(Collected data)
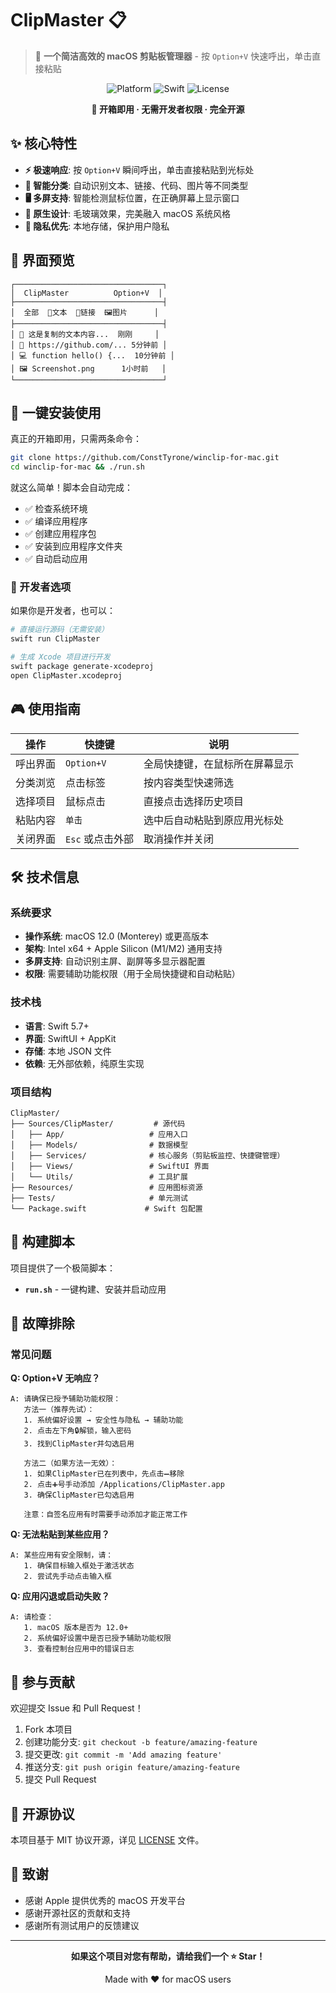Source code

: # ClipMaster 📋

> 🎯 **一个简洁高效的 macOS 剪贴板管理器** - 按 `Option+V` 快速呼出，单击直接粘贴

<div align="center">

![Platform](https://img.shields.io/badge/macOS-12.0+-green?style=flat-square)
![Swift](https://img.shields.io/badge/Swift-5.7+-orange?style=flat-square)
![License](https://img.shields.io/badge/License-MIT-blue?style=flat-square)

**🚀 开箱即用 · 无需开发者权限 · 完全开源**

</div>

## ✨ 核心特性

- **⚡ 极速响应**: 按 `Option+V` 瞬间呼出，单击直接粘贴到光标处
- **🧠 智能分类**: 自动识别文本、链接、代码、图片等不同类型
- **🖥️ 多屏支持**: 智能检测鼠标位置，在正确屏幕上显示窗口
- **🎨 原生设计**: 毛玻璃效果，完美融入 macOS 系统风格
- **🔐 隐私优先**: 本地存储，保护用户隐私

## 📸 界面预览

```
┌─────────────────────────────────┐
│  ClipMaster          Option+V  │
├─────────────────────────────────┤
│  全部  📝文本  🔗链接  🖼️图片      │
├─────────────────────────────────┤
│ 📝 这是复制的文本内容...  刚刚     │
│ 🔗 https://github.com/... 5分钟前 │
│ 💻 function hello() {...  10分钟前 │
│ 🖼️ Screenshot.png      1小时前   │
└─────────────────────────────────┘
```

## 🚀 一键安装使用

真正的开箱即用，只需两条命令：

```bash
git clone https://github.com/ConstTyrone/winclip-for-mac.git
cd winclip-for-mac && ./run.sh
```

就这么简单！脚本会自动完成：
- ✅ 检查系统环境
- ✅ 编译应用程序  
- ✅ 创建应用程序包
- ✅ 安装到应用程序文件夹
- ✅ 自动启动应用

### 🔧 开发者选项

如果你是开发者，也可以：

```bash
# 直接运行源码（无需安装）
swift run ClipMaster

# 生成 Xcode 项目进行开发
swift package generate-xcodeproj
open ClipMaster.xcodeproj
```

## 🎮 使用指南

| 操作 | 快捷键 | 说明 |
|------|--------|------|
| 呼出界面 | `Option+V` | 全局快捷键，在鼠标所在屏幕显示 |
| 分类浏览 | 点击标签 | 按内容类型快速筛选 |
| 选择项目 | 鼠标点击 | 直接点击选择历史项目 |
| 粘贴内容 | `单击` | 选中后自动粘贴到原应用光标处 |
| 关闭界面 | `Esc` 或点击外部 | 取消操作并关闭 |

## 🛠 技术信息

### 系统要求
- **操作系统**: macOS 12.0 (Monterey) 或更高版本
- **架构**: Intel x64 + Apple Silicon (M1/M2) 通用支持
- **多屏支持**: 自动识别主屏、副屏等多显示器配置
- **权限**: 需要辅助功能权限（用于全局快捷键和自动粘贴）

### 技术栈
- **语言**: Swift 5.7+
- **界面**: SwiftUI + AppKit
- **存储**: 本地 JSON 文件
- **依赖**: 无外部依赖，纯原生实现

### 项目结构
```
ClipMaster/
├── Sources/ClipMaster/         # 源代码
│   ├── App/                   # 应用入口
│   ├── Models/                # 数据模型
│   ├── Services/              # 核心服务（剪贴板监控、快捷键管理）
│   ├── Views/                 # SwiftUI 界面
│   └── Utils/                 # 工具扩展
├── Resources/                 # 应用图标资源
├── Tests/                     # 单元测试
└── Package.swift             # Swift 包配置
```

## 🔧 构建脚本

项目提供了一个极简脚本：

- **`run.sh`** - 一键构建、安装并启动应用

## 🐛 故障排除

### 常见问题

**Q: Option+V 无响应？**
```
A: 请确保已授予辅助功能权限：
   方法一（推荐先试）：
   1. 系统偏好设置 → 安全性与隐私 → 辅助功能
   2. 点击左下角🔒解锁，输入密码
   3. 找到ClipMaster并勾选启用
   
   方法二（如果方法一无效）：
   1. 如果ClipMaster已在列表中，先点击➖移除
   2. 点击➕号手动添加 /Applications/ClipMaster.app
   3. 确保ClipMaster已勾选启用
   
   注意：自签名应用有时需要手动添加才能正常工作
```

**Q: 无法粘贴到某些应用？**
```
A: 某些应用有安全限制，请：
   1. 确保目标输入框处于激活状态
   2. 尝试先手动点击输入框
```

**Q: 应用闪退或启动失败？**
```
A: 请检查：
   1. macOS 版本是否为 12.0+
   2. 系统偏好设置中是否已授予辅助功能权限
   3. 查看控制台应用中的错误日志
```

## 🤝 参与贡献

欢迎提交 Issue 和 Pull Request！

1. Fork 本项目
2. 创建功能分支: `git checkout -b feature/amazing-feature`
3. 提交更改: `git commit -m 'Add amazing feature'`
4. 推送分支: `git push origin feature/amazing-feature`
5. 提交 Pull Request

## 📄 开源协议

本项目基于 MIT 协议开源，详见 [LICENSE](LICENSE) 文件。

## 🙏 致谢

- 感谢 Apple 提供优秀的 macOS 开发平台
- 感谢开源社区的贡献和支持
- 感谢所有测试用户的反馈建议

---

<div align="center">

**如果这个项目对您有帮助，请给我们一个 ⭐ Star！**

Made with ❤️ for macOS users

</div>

__What you should do__
Find the string "多屏支持" in the entries above and return each line that holds it.

__Result of the exercise__
- **🖥️ 多屏支持**: 智能检测鼠标位置，在正确屏幕上显示窗口
- **多屏支持**: 自动识别主屏、副屏等多显示器配置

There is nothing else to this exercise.